# Working data:
== Segment start ==
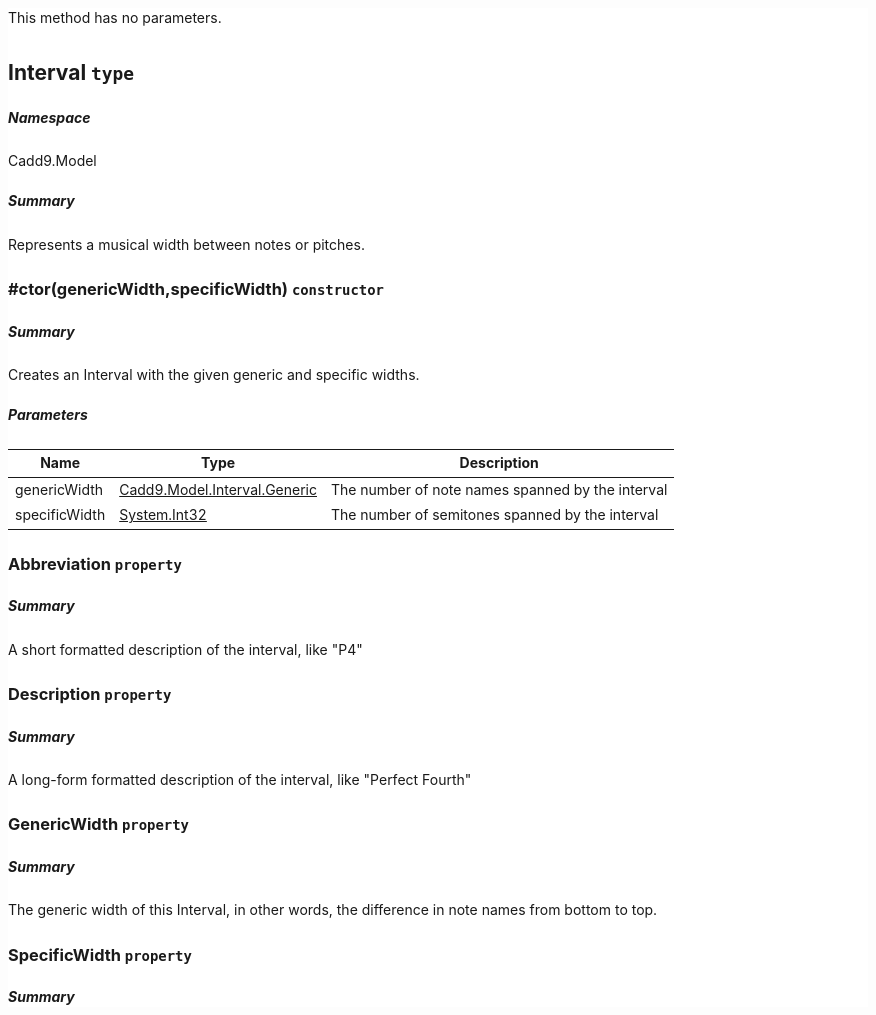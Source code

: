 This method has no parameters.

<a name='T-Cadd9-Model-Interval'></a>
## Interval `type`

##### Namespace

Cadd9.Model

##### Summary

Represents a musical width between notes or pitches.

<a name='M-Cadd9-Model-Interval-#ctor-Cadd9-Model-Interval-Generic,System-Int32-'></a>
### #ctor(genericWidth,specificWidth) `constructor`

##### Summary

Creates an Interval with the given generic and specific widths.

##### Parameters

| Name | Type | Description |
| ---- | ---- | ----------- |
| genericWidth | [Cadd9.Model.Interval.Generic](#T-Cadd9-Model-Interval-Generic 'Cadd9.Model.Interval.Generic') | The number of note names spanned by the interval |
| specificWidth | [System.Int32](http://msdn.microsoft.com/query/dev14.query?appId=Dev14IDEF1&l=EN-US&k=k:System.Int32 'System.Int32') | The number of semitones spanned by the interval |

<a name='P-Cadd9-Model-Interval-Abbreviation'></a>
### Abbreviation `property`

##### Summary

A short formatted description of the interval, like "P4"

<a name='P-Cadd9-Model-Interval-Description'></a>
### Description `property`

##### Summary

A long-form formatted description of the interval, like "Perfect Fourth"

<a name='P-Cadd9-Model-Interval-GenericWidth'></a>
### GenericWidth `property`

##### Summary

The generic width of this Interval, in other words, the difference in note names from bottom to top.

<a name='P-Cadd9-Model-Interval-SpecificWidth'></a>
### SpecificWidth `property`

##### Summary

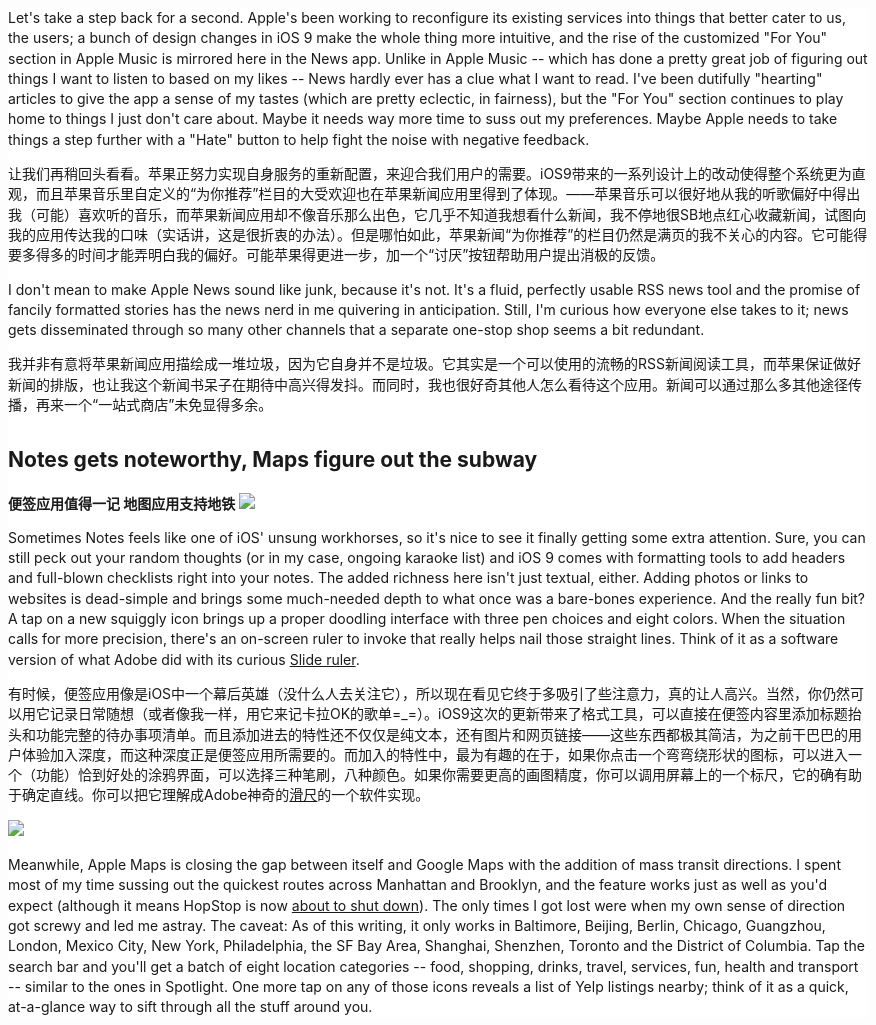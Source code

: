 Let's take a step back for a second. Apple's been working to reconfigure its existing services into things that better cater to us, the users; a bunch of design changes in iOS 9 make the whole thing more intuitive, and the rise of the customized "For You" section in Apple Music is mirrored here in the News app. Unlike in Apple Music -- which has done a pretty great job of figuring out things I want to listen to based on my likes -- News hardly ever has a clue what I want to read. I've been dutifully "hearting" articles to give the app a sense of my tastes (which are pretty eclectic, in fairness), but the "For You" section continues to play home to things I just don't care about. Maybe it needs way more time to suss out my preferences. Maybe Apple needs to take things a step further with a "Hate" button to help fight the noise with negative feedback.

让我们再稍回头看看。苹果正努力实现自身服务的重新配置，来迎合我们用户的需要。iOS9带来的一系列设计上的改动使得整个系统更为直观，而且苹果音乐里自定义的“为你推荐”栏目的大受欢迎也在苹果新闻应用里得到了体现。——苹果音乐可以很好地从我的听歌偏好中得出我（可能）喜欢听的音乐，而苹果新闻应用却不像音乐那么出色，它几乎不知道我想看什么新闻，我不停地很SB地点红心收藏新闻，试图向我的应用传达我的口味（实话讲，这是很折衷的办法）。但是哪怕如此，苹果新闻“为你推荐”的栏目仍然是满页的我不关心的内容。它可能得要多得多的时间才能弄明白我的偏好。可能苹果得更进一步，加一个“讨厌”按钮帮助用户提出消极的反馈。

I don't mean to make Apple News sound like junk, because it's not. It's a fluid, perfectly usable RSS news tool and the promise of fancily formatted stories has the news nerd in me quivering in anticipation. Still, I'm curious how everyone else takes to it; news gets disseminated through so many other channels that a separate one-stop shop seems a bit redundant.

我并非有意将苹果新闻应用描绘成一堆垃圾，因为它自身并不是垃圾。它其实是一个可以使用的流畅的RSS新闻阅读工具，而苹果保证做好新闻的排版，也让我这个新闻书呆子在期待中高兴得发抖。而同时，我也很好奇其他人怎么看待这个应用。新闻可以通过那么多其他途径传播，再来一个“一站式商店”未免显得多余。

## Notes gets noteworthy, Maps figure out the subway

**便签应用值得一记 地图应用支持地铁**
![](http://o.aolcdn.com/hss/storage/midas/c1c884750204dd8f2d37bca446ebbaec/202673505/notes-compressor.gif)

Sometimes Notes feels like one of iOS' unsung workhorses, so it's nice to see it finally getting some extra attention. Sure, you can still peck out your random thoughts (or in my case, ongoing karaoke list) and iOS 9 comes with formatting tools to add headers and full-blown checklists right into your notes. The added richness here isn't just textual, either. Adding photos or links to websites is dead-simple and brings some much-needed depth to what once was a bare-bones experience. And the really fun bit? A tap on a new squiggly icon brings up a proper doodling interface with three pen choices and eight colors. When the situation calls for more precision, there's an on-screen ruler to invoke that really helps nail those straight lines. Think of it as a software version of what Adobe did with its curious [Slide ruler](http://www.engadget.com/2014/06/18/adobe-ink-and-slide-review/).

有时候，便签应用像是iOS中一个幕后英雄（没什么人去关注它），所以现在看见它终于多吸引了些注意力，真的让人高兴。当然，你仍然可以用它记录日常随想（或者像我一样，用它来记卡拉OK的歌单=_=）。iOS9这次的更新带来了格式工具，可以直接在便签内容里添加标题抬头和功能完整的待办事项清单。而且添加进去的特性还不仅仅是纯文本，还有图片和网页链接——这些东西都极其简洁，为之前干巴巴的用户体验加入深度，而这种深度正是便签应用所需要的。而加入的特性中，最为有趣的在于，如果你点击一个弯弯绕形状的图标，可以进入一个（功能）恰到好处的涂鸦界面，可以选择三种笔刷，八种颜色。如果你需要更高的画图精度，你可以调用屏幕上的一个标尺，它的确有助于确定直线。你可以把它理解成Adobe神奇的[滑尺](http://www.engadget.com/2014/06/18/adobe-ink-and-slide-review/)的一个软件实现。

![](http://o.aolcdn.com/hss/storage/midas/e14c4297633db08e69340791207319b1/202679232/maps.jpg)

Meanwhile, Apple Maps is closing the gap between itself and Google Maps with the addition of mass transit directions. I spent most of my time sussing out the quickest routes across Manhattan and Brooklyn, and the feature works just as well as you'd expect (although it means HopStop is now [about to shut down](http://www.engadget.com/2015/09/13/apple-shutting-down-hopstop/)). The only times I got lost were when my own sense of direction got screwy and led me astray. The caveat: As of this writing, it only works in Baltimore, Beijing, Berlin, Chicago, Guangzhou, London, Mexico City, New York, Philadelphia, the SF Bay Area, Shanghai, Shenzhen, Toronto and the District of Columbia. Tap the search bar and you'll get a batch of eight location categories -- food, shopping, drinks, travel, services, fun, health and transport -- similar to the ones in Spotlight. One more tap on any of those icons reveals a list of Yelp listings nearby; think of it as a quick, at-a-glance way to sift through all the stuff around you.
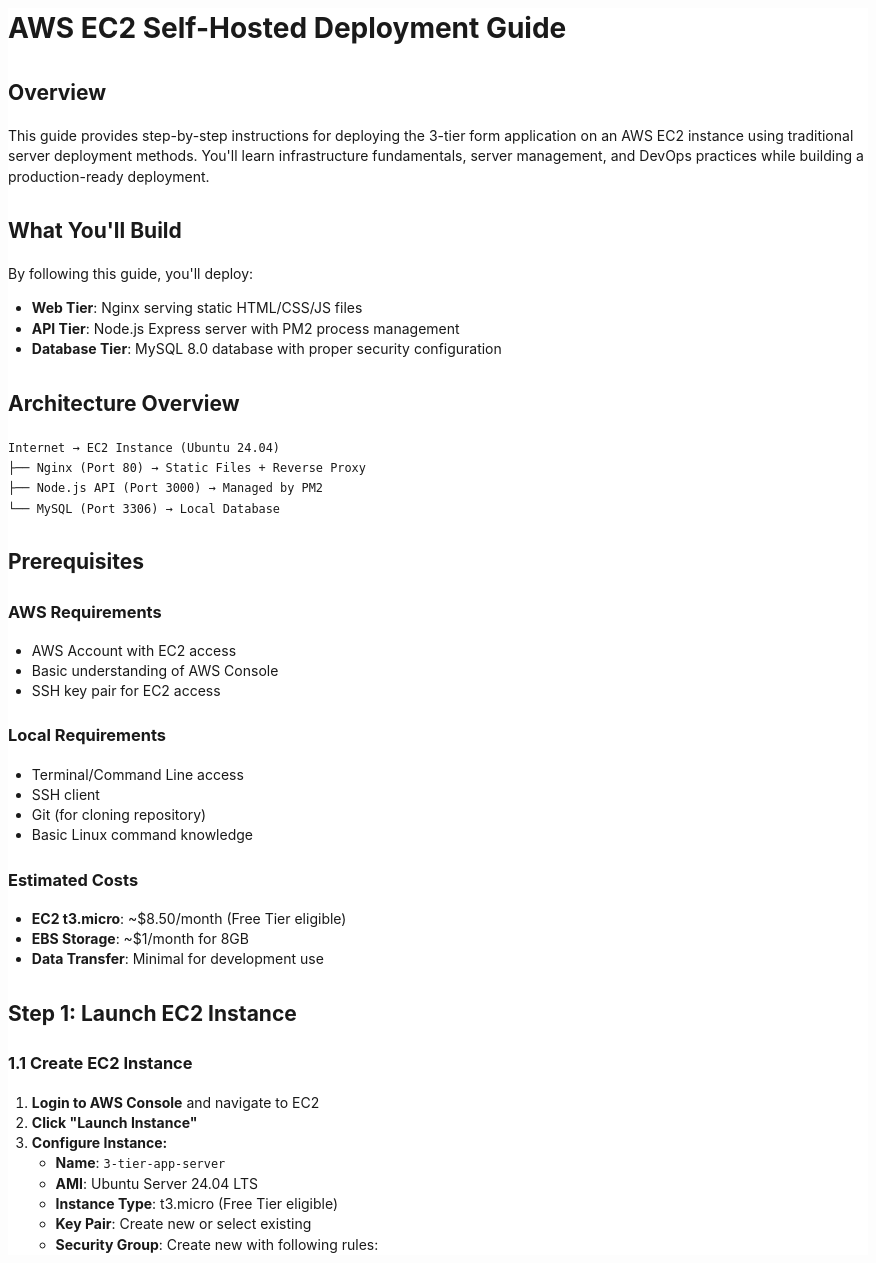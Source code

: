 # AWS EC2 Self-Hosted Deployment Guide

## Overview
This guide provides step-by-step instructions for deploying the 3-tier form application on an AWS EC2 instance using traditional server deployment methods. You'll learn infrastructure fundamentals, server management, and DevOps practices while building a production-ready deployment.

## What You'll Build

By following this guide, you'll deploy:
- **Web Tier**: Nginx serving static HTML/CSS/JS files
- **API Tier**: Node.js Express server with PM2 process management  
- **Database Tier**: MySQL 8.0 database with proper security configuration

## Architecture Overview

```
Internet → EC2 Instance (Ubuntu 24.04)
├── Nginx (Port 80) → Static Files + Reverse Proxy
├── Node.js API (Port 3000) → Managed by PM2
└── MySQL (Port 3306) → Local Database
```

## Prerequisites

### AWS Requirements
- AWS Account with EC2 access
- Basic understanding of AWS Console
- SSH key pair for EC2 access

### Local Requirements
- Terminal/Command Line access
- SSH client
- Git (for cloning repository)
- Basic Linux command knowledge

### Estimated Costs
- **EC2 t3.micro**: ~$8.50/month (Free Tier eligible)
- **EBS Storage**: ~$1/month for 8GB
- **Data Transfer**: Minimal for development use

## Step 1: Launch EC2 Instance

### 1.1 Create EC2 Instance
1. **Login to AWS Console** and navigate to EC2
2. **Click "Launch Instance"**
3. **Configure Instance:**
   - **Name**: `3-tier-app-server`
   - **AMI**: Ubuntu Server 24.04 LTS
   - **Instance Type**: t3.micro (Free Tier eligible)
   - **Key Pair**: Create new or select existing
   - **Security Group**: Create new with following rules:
== Segment end ==
# Prompt:
Your task is to transcribe the line containing "- **AMI**: Ubuntu Server 24.04 LTS" and every line after it, through the last line of the data, exactly as written and with nothing more.

# Response for this exercise:
   - **AMI**: Ubuntu Server 24.04 LTS
   - **Instance Type**: t3.micro (Free Tier eligible)
   - **Key Pair**: Create new or select existing
   - **Security Group**: Create new with following rules:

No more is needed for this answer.